● **WHAT IS BEING ASKED**: Reproduce each entry below exactly, without omitting any.

[Stored entries]
+---+
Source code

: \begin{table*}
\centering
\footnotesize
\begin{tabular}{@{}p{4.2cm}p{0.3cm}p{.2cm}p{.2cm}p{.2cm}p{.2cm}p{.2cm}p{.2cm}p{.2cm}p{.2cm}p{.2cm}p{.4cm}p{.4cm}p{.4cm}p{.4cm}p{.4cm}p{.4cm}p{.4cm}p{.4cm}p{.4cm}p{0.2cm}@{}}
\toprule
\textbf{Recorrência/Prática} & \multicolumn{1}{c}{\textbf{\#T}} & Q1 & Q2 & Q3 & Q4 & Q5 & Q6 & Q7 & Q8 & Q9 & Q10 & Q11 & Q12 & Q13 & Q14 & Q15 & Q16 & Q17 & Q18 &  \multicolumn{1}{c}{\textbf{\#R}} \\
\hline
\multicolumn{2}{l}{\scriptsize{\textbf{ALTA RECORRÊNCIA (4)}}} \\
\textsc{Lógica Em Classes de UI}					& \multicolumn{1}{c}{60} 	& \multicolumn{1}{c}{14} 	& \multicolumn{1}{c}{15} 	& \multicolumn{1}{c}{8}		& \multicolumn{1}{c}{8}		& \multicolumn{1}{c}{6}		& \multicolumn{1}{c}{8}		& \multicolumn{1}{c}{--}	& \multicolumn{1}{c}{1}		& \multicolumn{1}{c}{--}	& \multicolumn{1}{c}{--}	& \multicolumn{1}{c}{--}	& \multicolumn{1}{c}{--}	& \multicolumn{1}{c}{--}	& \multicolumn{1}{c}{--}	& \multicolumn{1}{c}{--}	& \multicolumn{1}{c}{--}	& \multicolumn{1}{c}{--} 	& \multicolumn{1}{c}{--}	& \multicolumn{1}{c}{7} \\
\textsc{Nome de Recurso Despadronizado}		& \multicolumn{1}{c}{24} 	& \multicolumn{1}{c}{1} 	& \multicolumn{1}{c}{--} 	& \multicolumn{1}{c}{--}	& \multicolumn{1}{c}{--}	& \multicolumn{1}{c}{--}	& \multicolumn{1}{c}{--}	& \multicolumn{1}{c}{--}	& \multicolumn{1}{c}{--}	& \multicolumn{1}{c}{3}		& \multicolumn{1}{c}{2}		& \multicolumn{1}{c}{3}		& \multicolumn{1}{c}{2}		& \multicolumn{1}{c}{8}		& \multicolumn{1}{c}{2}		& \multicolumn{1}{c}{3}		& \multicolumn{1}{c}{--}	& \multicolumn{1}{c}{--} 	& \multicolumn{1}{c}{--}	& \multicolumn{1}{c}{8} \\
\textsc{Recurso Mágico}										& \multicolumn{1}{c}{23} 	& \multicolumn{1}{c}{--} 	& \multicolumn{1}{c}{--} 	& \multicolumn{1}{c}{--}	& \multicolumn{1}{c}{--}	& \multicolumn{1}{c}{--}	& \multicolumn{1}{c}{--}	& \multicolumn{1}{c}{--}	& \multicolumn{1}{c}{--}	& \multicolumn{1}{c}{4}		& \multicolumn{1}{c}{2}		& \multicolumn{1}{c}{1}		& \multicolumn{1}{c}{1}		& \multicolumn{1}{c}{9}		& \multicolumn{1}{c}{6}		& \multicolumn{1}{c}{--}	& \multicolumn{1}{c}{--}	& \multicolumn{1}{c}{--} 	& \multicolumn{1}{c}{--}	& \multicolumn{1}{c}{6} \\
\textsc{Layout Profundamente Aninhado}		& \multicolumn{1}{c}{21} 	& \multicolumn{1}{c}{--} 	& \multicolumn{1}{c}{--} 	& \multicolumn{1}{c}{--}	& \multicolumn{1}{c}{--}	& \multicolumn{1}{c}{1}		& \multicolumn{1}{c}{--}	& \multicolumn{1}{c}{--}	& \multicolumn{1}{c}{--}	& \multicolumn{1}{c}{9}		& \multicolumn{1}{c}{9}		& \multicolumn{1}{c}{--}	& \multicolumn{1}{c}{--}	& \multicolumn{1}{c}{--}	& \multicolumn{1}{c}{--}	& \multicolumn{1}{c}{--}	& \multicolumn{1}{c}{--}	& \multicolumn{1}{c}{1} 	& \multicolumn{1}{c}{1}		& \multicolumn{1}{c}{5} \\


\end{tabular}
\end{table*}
+---+
● **OUTPUT OF THE EXERCISE**:
Source code

: \begin{table*}
\centering
\footnotesize
\begin{tabular}{@{}p{4.2cm}p{0.3cm}p{.2cm}p{.2cm}p{.2cm}p{.2cm}p{.2cm}p{.2cm}p{.2cm}p{.2cm}p{.2cm}p{.4cm}p{.4cm}p{.4cm}p{.4cm}p{.4cm}p{.4cm}p{.4cm}p{.4cm}p{.4cm}p{0.2cm}@{}}
\toprule
\textbf{Recorrência/Prática} & \multicolumn{1}{c}{\textbf{\#T}} & Q1 & Q2 & Q3 & Q4 & Q5 & Q6 & Q7 & Q8 & Q9 & Q10 & Q11 & Q12 & Q13 & Q14 & Q15 & Q16 & Q17 & Q18 &  \multicolumn{1}{c}{\textbf{\#R}} \\
\hline
\multicolumn{2}{l}{\scriptsize{\textbf{ALTA RECORRÊNCIA (4)}}} \\
\textsc{Lógica Em Classes de UI}					& \multicolumn{1}{c}{60} 	& \multicolumn{1}{c}{14} 	& \multicolumn{1}{c}{15} 	& \multicolumn{1}{c}{8}		& \multicolumn{1}{c}{8}		& \multicolumn{1}{c}{6}		& \multicolumn{1}{c}{8}		& \multicolumn{1}{c}{--}	& \multicolumn{1}{c}{1}		& \multicolumn{1}{c}{--}	& \multicolumn{1}{c}{--}	& \multicolumn{1}{c}{--}	& \multicolumn{1}{c}{--}	& \multicolumn{1}{c}{--}	& \multicolumn{1}{c}{--}	& \multicolumn{1}{c}{--}	& \multicolumn{1}{c}{--}	& \multicolumn{1}{c}{--} 	& \multicolumn{1}{c}{--}	& \multicolumn{1}{c}{7} \\
\textsc{Nome de Recurso Despadronizado}		& \multicolumn{1}{c}{24} 	& \multicolumn{1}{c}{1} 	& \multicolumn{1}{c}{--} 	& \multicolumn{1}{c}{--}	& \multicolumn{1}{c}{--}	& \multicolumn{1}{c}{--}	& \multicolumn{1}{c}{--}	& \multicolumn{1}{c}{--}	& \multicolumn{1}{c}{--}	& \multicolumn{1}{c}{3}		& \multicolumn{1}{c}{2}		& \multicolumn{1}{c}{3}		& \multicolumn{1}{c}{2}		& \multicolumn{1}{c}{8}		& \multicolumn{1}{c}{2}		& \multicolumn{1}{c}{3}		& \multicolumn{1}{c}{--}	& \multicolumn{1}{c}{--} 	& \multicolumn{1}{c}{--}	& \multicolumn{1}{c}{8} \\
\textsc{Recurso Mágico}										& \multicolumn{1}{c}{23} 	& \multicolumn{1}{c}{--} 	& \multicolumn{1}{c}{--} 	& \multicolumn{1}{c}{--}	& \multicolumn{1}{c}{--}	& \multicolumn{1}{c}{--}	& \multicolumn{1}{c}{--}	& \multicolumn{1}{c}{--}	& \multicolumn{1}{c}{--}	& \multicolumn{1}{c}{4}		& \multicolumn{1}{c}{2}		& \multicolumn{1}{c}{1}		& \multicolumn{1}{c}{1}		& \multicolumn{1}{c}{9}		& \multicolumn{1}{c}{6}		& \multicolumn{1}{c}{--}	& \multicolumn{1}{c}{--}	& \multicolumn{1}{c}{--} 	& \multicolumn{1}{c}{--}	& \multicolumn{1}{c}{6} \\
\textsc{Layout Profundamente Aninhado}		& \multicolumn{1}{c}{21} 	& \multicolumn{1}{c}{--} 	& \multicolumn{1}{c}{--} 	& \multicolumn{1}{c}{--}	& \multicolumn{1}{c}{--}	& \multicolumn{1}{c}{1}		& \multicolumn{1}{c}{--}	& \multicolumn{1}{c}{--}	& \multicolumn{1}{c}{--}	& \multicolumn{1}{c}{9}		& \multicolumn{1}{c}{9}		& \multicolumn{1}{c}{--}	& \multicolumn{1}{c}{--}	& \multicolumn{1}{c}{--}	& \multicolumn{1}{c}{--}	& \multicolumn{1}{c}{--}	& \multicolumn{1}{c}{--}	& \multicolumn{1}{c}{1} 	& \multicolumn{1}{c}{1}		& \multicolumn{1}{c}{5} \\


\end{tabular}
\end{table*}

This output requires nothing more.